**Collected data:**
......

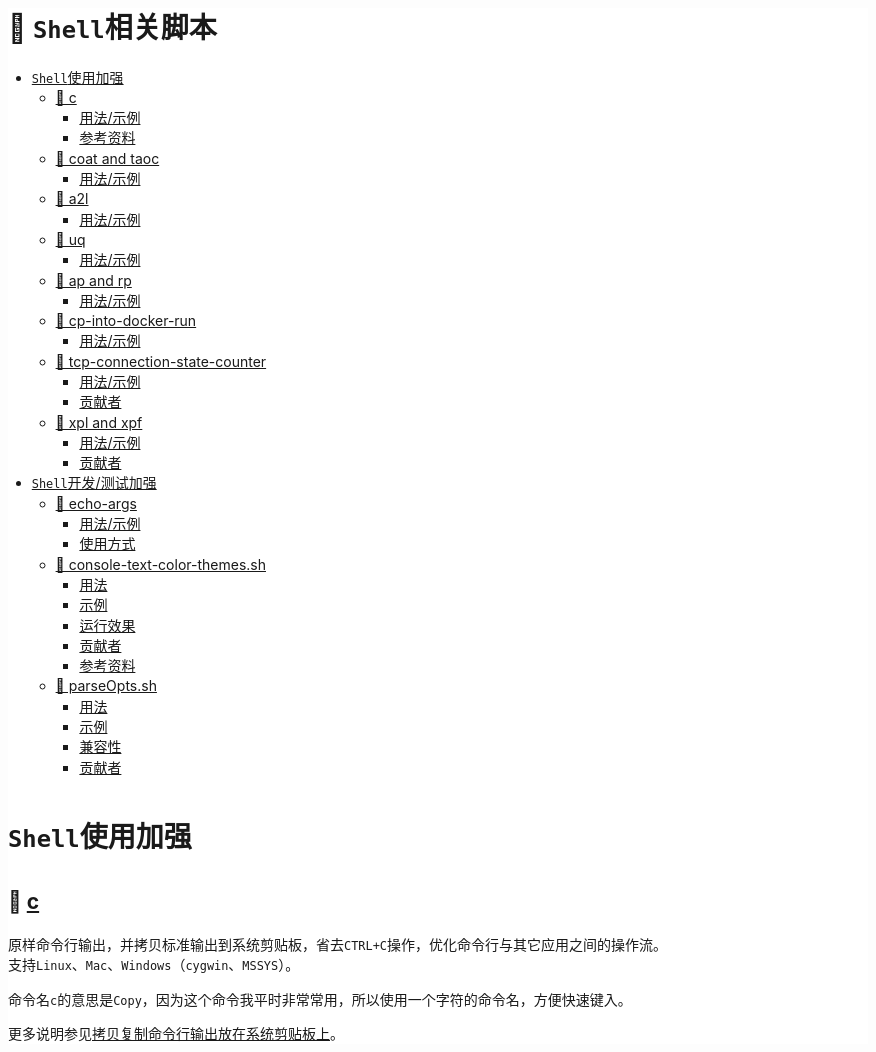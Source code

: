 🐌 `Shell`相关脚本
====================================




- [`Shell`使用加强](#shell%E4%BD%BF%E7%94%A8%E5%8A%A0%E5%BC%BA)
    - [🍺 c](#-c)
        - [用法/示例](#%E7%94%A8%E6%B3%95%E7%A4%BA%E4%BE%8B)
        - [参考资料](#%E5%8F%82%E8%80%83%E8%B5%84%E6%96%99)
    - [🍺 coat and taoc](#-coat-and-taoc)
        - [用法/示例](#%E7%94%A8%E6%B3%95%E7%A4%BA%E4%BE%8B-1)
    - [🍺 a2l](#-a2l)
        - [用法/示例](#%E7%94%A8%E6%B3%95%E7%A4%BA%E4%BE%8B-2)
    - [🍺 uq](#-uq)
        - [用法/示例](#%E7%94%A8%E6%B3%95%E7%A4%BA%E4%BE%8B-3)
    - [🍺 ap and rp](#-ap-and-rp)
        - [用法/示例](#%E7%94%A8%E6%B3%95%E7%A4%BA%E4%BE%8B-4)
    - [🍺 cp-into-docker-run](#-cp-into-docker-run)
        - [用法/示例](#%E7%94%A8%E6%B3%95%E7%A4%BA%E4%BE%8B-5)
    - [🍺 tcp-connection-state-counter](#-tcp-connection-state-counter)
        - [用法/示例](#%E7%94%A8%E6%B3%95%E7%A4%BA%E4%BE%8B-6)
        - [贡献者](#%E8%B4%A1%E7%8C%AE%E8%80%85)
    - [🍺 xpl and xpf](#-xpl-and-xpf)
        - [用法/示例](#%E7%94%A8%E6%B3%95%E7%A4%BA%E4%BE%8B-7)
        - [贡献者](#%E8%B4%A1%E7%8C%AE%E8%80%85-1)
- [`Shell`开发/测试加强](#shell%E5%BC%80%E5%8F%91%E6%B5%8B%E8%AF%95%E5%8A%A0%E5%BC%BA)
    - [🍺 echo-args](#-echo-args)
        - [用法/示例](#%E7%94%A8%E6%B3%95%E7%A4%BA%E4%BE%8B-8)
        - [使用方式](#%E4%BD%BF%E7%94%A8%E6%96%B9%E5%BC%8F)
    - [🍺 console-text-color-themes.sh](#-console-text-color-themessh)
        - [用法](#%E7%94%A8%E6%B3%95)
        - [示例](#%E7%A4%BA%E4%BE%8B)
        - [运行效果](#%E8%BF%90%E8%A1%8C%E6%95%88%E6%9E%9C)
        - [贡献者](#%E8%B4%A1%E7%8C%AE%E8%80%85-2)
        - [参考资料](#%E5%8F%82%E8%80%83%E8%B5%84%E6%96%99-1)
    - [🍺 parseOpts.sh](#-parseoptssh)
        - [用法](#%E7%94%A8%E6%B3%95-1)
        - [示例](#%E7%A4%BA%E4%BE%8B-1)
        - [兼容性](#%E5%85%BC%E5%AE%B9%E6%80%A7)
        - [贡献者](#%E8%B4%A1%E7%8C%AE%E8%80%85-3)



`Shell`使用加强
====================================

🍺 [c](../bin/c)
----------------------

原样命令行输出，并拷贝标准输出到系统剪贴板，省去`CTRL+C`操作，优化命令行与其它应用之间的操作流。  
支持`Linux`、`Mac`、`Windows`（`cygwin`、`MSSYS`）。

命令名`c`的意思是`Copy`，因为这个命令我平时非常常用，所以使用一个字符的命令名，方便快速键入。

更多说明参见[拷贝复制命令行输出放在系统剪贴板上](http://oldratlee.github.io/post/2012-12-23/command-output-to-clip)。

......

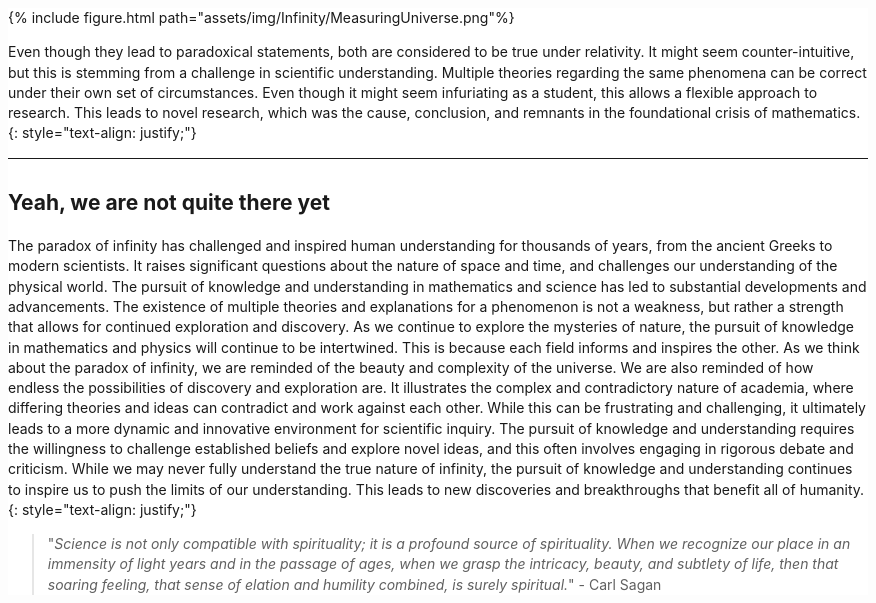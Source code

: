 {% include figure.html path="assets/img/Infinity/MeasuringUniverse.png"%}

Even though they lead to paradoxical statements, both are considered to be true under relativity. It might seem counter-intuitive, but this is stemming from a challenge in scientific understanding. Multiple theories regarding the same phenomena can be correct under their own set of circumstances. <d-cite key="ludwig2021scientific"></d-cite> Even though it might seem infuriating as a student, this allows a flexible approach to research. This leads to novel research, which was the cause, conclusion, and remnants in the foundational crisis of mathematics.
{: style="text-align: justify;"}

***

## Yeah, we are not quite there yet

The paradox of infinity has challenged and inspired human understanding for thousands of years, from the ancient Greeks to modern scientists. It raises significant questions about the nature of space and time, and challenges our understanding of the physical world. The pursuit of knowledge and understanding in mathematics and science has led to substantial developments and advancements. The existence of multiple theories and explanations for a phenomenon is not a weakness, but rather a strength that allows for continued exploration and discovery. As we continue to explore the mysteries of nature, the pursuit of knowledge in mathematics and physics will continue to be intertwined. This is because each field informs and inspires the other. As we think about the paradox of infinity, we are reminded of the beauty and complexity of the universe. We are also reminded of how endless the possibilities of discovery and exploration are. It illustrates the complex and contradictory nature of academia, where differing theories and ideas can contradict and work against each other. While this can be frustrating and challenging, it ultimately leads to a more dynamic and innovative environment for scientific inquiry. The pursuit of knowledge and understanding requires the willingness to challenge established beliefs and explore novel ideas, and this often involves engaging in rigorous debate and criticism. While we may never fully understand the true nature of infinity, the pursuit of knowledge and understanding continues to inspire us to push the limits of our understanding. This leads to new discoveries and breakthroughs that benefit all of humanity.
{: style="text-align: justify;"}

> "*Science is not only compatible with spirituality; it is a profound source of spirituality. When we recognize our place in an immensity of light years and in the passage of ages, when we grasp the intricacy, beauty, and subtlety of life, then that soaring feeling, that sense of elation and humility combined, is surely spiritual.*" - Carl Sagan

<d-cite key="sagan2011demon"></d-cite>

......

Using the entries shown above, reproduce verbatim the lines from the line bearing "- [用法/示例](#%E7%94%A8%E6%B3%95%E7%A4%BA%E4%BE%8B-8)" to the line bearing "更多说明参见[拷贝复制命令行", inclusive.

        - [用法/示例](#%E7%94%A8%E6%B3%95%E7%A4%BA%E4%BE%8B-8)
        - [使用方式](#%E4%BD%BF%E7%94%A8%E6%96%B9%E5%BC%8F)
    - [🍺 console-text-color-themes.sh](#-console-text-color-themessh)
        - [用法](#%E7%94%A8%E6%B3%95)
        - [示例](#%E7%A4%BA%E4%BE%8B)
        - [运行效果](#%E8%BF%90%E8%A1%8C%E6%95%88%E6%9E%9C)
        - [贡献者](#%E8%B4%A1%E7%8C%AE%E8%80%85-2)
        - [参考资料](#%E5%8F%82%E8%80%83%E8%B5%84%E6%96%99-1)
    - [🍺 parseOpts.sh](#-parseoptssh)
        - [用法](#%E7%94%A8%E6%B3%95-1)
        - [示例](#%E7%A4%BA%E4%BE%8B-1)
        - [兼容性](#%E5%85%BC%E5%AE%B9%E6%80%A7)
        - [贡献者](#%E8%B4%A1%E7%8C%AE%E8%80%85-3)



`Shell`使用加强
====================================

🍺 [c](../bin/c)
----------------------

原样命令行输出，并拷贝标准输出到系统剪贴板，省去`CTRL+C`操作，优化命令行与其它应用之间的操作流。  
支持`Linux`、`Mac`、`Windows`（`cygwin`、`MSSYS`）。

命令名`c`的意思是`Copy`，因为这个命令我平时非常常用，所以使用一个字符的命令名，方便快速键入。

更多说明参见[拷贝复制命令行输出放在系统剪贴板上](http://oldratlee.github.io/post/2012-12-23/command-output-to-clip)。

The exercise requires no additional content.